核心修复：修正虚拟专家内核，保留负 sentinel 并添加 sentinel 桶处理 torch.compile 回退。

```python
# _fused_virtual_topk_ids_kernel 片段
base = tl.load(topk_ids_ptr + offs, mask=valid, other=0)
# 保留负 sentinel：若 base < 0，则保持不变
shifted = base + safe_lora * num_experts_for_weight
result = tl.where(base < 0, base, shifted)
tl.store(virtual_topk_ids_ptr + offs, result, mask=valid)

# _align_block_size_torch 片段
valid_mask = (flat_topk_ids >= 0) & (flat_topk_ids < num_experts)
safe_topk_ids = torch.where(
    valid_mask,
    flat_topk_ids,
    torch.full_like(flat_topk_ids, sentinel),  # 无效 ID -> sentinel 桶
)
bucket_count = num_experts + 1  # 增加 sentinel 桶
sorted_order = torch.argsort(safe_topk_ids)
sorted_expert_ids = safe_topk_ids[sorted_order]
# sentinel 桶的块保持 -1 标记，消费内核会跳过

```

# 评论区精华

该 PR 无实质性 review 讨论，获得直接批准。设计决策（如与 #23632 的关系、性能影响评估）已在 PR body 中说明。主要考量包括兼容性（`ep==tp` 或 `ep==1` 时无变化）和虚拟专家内核的执行开销（一个额外 `tl.where` 和少量元素级操作，<1% 开销）。

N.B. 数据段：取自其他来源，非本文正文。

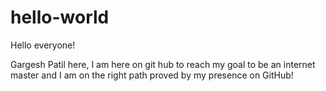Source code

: # hello-world

Hello everyone!

Gargesh Patil here, I am here on git hub
to reach my goal to be an internet master and I am on the 
right path proved by my presence on GitHub!
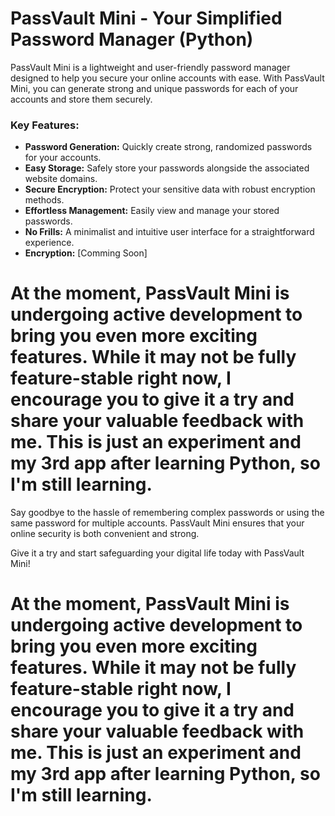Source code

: # PassVault Mini - Your Simplified Password Manager (Python)


PassVault Mini is a lightweight and user-friendly password manager designed to help you secure your online accounts with ease. With PassVault Mini, you can generate strong and unique passwords for each of your accounts and store them securely.

### Key Features:
- **Password Generation:** Quickly create strong, randomized passwords for your accounts.
- **Easy Storage:** Safely store your passwords alongside the associated website domains.
- **Secure Encryption:** Protect your sensitive data with robust encryption methods.
- **Effortless Management:** Easily view and manage your stored passwords.
- **No Frills:** A minimalist and intuitive user interface for a straightforward experience.
- **Encryption:** [Comming Soon]

# At the moment, PassVault Mini is undergoing active development to bring you even more exciting features. While it may not be fully feature-stable right now, I encourage you to give it a try and share your valuable feedback with me. This is just an experiment and my 3rd app after learning Python, so I'm still learning.


Say goodbye to the hassle of remembering complex passwords or using the same password for multiple accounts. PassVault Mini ensures that your online security is both convenient and strong.

Give it a try and start safeguarding your digital life today with PassVault Mini!

# At the moment, PassVault Mini is undergoing active development to bring you even more exciting features. While it may not be fully feature-stable right now, I encourage you to give it a try and share your valuable feedback with me. This is just an experiment and my 3rd app after learning Python, so I'm still learning.
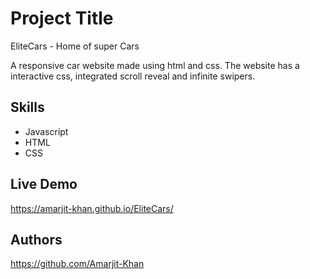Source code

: # Project Title

EliteCars - Home of super Cars

A responsive car website made using html and css. The website has a interactive css, integrated scroll reveal and infinite swipers.

## Skills
* Javascript
* HTML
* CSS

## Live Demo

https://amarjit-khan.github.io/EliteCars/


## Authors

https://github.com/Amarjit-Khan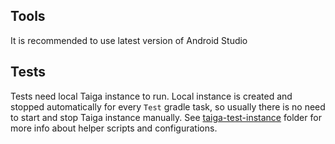 ## Tools
It is recommended to use latest version of Android Studio

## Tests
Tests need local Taiga instance to run. 
Local instance is created and stopped automatically for every `Test` gradle task, so usually there is no need to start and stop Taiga instance manually.
See [taiga-test-instance](taiga-test-instance) folder for more info about helper scripts and configurations.
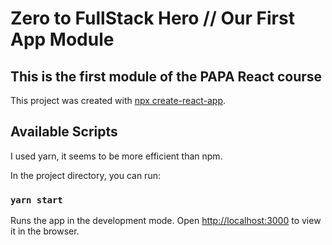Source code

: # Zero to FullStack Hero // Our First App Module

## This is the first module of the PAPA React course

This project was created with [npx create-react-app](https://github.com/facebook/create-react-app).

## Available Scripts

I used yarn, it seems to be more efficient than npm.

In the project directory, you can run:

### `yarn start`

Runs the app in the development mode.
Open [http://localhost:3000](http://localhost:3000) to view it in the browser.

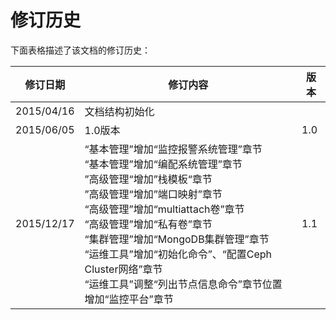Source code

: # 修订历史

下面表格描述了该文档的修订历史：

|修订日期|修订内容|版本|
|----|------------|----|
|2015/04/16|文档结构初始化||
|2015/06/05|1.0版本|1.0|
|2015/12/17| “基本管理”增加“监控报警系统管理”章节</br> “基本管理”增加“编配系统管理”章节</br> ”高级管理“增加”栈模板“章节</br> ”高级管理“增加”端口映射”章节</br> “高级管理”增加“multiattach卷”章节</br>“高级管理”增加“私有卷”章节</br> “集群管理”增加“MongoDB集群管理”章节</br> “运维工具”增加“初始化命令”、“配置Ceph Cluster网络”章节</br> “运维工具”调整“列出节点信息命令”章节位置</br> 增加“监控平台”章节|1.1|

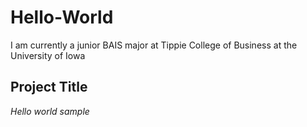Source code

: # Hello-World 
I am currently a junior BAIS major at Tippie College of Business at the University of Iowa

## Project Title
*Hello world sample*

- Review 讨论 (other): 无需变更，直接合并。

# 风险与影响

- 风险：变更涉及核心调度和内存路径，可能影响以下方面：
 1) `mem_pool.py` 的 active_target_modules 过滤依赖 `isinstance` 判断，若存在未知的 `FusedMoEWithLoRA` 子类未覆盖，可能导致模块被意外跳过；但现有测试覆盖常规子类。
 2) 虚拟专家内核的哨兵桶增加一个额外桶，但桶计数从 `num_experts` 变为 `num_experts+1`，消费者内核需支持此变化；根据现有 `if off_expert == -1: return` 逻辑，哨兵桶的块保持 -1 标记，不会引起问题。
 3) 作者声明在 `tp=4 ep=2` 和 `tp=4 ep=1/4` 上已验证，但未在其他 GPU 架构测试，存在潜在兼容性风险。整体风险较低。
- 影响：影响范围：
 1) 用户：使用 Expert Parallelism + LoRA 的用户，尤其是混合架构模型（如 Qwen3.5），将不再遇到适配器加载崩溃和推理错误。
 2) 系统：新增一套 GPU 单元测试（约 12s），不增加运行时开销。
 3) 团队：回退到旧逻辑的证据是测试覆盖的关键点，为后续维护提供信心。
 - 风险标记：核心路径变更 , 虚拟专家内核修正 , 新增过滤逻辑

# 关联脉络

- PR #23632 Qwen 3.5 LoRA support: 相关：该 PR 是 #23632 的子集，专注于 EP 正确性修复，独立于 Qwen3.5 包装器。
- PR #23594 LoRA support for qwen3.5 and nemotron3: 相关：#23594 已合并，提供了 Qwen3.5 的广义 n-slice 路径，使本 PR 无需额外包装器。